C’était un joli jour d’hiver, froid et ensoleillé. La neige était restée blanche, propre. C’est l’avantage des froids importants, si elle ne fond pas, la neige reste propre. C’est pour les photographies que je dis cela. Quand la neige est grise, maculée de boue, mieux vaut laisser l’appareil photo à la maison.
J’avais remarqué qu’il y a une très belle lumière sur la place du Philarmonique, et que c’était un endroit où les élégantes aimaient passer. Je me décide donc d’aller me poster là et d’attendre.
Avec mon anorak bleu et jaune et mon sac à dos, j’ai vraiment l’air d’un étranger, d’un touriste, enfin bref, l’incognito faut oublier. Il faudra donc faire avec. Un bon moyen de capter comment sont perçus, ici, les étrangers. A en juger par les sourires que j’ai collectés, je pense qu’on peut dire que les étrangers sont très bien perçus. J’ai donc passé une journée à faire essentiellement des portraits. Portraits de femmes. Interloqué peut-être par leur beauté mystérieuse, comme surgie d’un livre de contes pour enfants.
Je me dirige vers la place Ala-too. Il fait froid mais le soleil et la neige sont un régal pour les yeux. Je passe devant le palais présidentiel et ne résiste pas à photographier les ferroneries des grilles qui entourent le parc.
En me réchauffant dans un café de la place, je remarque le motif en plastique qui décore la vitrine. Je saisis une passante qui traverse les arcades recouvertes de marbre de la place des défilés, - quel bonheur de se laisser emporter par la magie des êtres et des lieux....
Plus tard je décide d’aller visiter l’énorme musée historique de la place Ala-too.

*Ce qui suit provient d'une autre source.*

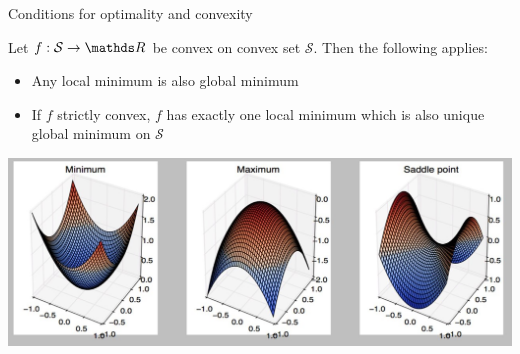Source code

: \begin{vbframe}{Conditions for optimality and convexity}

Let $f:\mathcal{S} \to \R$ be convex on convex set $\mathcal{S}$. Then the following applies:

\begin{itemize}
\item Any local minimum is also global minimum 
\item If $f$ strictly convex, $f$ has exactly one local minimum which is also unique global minimum on $\mathcal{S}$
\end{itemize}

\begin{center}
\includegraphics[scale= 0.5]{figure_man/convex.jpg}
\end{center}


\end{vbframe}


  \endlecture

Ce musée était à l’origine un musée Lénine. Tout y est colossal et honnêtement il faut dire que tout y est pour que les Kirghizes, avec leur culture nomade, si subtilement riche mais aussi si modeste, se sentent écrasés par la mythologie soviétique.

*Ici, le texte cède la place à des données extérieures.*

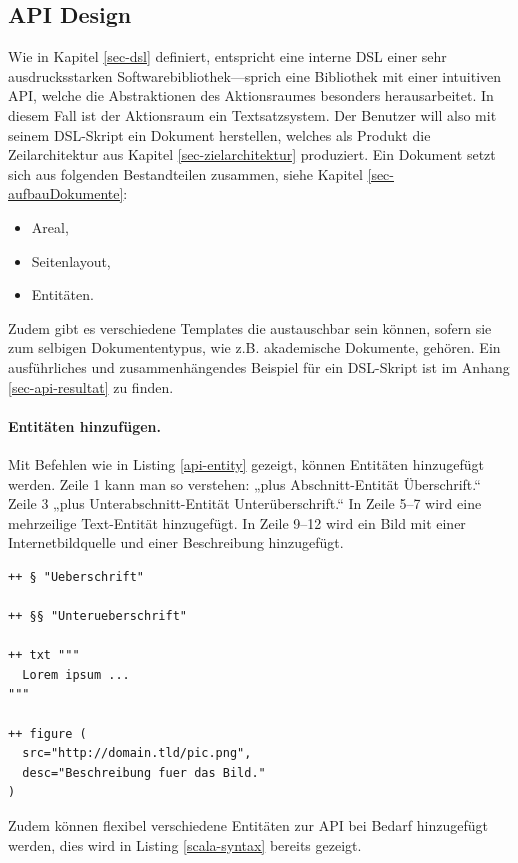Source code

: \subsection{API Design}\label{sec-api-design}

Wie in Kapitel \ref{sec-dsl} definiert, entspricht eine interne DSL einer sehr
ausdrucksstarken Softwarebibliothek---sprich eine Bibliothek
mit einer intuitiven API, welche die Abstraktionen
des Aktionsraumes besonders herausarbeitet.
In diesem Fall ist der Aktionsraum ein Textsatzsystem. Der Benutzer will
also mit seinem DSL-Skript ein Dokument herstellen, welches als Produkt die
Zeilarchitektur aus Kapitel \ref{sec-zielarchitektur} produziert.
Ein Dokument setzt sich aus folgenden Bestandteilen
zusammen, siehe Kapitel \ref{sec-aufbauDokumente}:

\begin{itemize}
  \item Areal,
  \item Seitenlayout,
  \item Entitäten.
\end{itemize}

Zudem gibt es verschiedene Templates die austauschbar sein können, sofern
sie zum selbigen Dokumententypus, wie z.B. akademische Dokumente, gehören.
Ein ausführliches und zusammenhängendes Beispiel für ein DSL-Skript
ist im Anhang \ref{sec-api-resultat} zu finden.

\paragraph{Entitäten hinzufügen.} Mit Befehlen wie in Listing
\ref{api-entity} gezeigt, können Entitäten hinzugefügt werden.
Zeile 1 kann man so verstehen: „plus Abschnitt-Entität Überschrift.“
Zeile 3 „plus Unterabschnitt-Entität Unterüberschrift.“
In Zeile 5--7 wird eine mehrzeilige Text-Entität hinzugefügt.
In Zeile 9--12 wird ein Bild mit einer Internetbildquelle und einer
Beschreibung hinzugefügt.

\begin{lstlisting}[label=api-entity,caption=Entitäten hinzufügen.]
++ § "Ueberschrift"

++ §§ "Unterueberschrift"

++ txt """
  Lorem ipsum ...
"""

++ figure (
  src="http://domain.tld/pic.png",
  desc="Beschreibung fuer das Bild."
)
\end{lstlisting}

Zudem können flexibel verschiedene Entitäten zur API bei Bedarf
hinzugefügt werden, dies wird in Listing \ref{scala-syntax} bereits gezeigt.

Le gigantisme est autant dans l’architecture que dans les contenus : les proportions, les matériaux utilisés, les colossales sculptures en bronze qui pendent du plafond, et, pour commencer, rien que la porte, - tout est là pour vous intimider.
Le premier étage est donc de cette facture. Des sculptures monumentales de groupes plus grands que nature, rehaussées au plafond de fresques au lyrisme nationaliste, saturent l’espace, pourtant grand. Je pense qu’il fallait avoir une sorte de cynisme pour envisager un musée pareil… Ou peut-être était-ce dû au contexte de la guerre contre l’Afghanistan ?… En effet, ce bâtiment a été construit en 1985, en même temps que la maison du gouvernement. Nous étions aussi à quelques années de la fin de l’ère soviétique… Une sorte de chant du cygne…

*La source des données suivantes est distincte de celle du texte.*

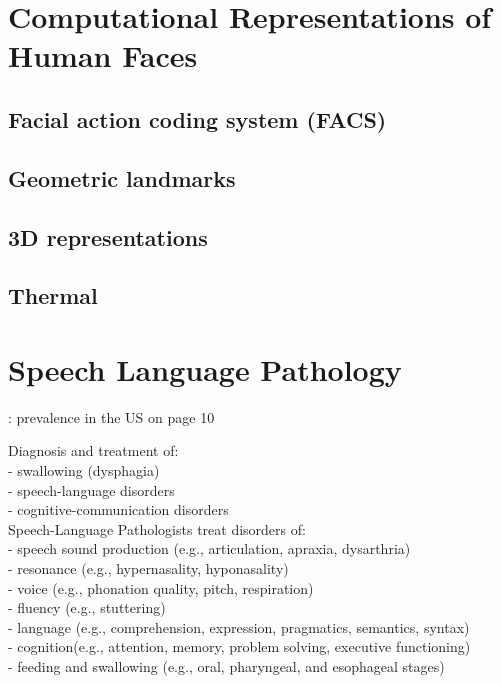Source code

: \section{Computational Representations of Human Faces}

\subsection{Facial action coding system (FACS)}




\subsection{Geometric landmarks}

\subsection{3D representations}

\subsection{Thermal}


\section{Speech Language Pathology}
\label{sec:SLP}
\cite{SLPathologies}: prevalence in the US on page 10

Diagnosis and treatment of:\\
- swallowing (dysphagia) \\
- speech-language disorders\\
- cognitive-communication disorders\\


Speech-Language Pathologists treat disorders of:\\
- speech sound production (e.g., articulation, apraxia, dysarthria)\\
- resonance (e.g., hypernasality, hyponasality)\\
- voice (e.g., phonation quality, pitch, respiration)\\
- fluency (e.g., stuttering)\\
- language (e.g., comprehension, expression, pragmatics, semantics, syntax)\\
- cognition(e.g., attention, memory, problem solving, executive functioning)\\
- feeding and swallowing (e.g., oral, pharyngeal, and esophageal stages) \\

Alors, rien que pour cette étrangeté, je conseillerais la visite. Il y a ici, c’est certain, une prouesse architecturale, qui s’insère parfaitement à l’ensemble de la place Ala-too. Mais il y a aussi le deuxième étage consacré à la culture et à l’histoire kirghize. On y voit des bijoux, des costumes et des tapis, une yourte grandeur nature, et une partie est consacrée à l’archéologie. Je m’aperçois alors combien la Kirghizie est liée à l’Altaï. Les Kirghizes ne le cachent pas, les Altaïens sont leurs ancêtres. Leur langue est si proche qu’ils se comprennent, leurs amis et leurs ennemis sont à peu près les mêmes, et on retrouve les Djoungars, grands dominateurs et exploitants qui, si vous ne payiez pas ce qu’ils vous imposaient, détruisaient tout ce que vous possédiez. On retrouve l’or des Scythes, leurs kourganes, on retrouve la civilisation des Huns avec leurs pétroglyphes placés au pied des tombes et qui étaient comme le portrait stylisé du mort. On retrouve l’art de monter les chevaux et de les seller. Le travail du cuir et ses riches ornementations de pierres et de métal.
J’ai eu la chance à un moment de m’insérer dans une visite guidée en anglais. Probablement une prof et ses élèves dont la moitié de la classe semblait s’en contreficher. Elle parlait du début de la période musulmane, donc du moyen âge, et présentait quelques bâtiments du passé, dont une tour de garde qui ressemble à une tour de Babel, et qui existe encore à quelques kilomètres de Bichkek. Elle présenta aussi des objets archéologiques attestant de l’existence de cinq religions pratiquées par les kirghizes. On y trouvait des objets attestant de pratiques bouddhistes, zoroastriennes, musulmanes, chrétiennes et chamanistes. Je m’étais raccroché à cette visite trop tard car elle terminait déjà. Et j’ai regretté ne pas avoir eu de guide pour tout la visite. Je suis donc allé demander à l’accueil si des visites en anglais n’étaient pas prévues. On m’a répondu qu’elles avaient été arrêtées. Que ce n’était plus possible maintenant. Grand dommage…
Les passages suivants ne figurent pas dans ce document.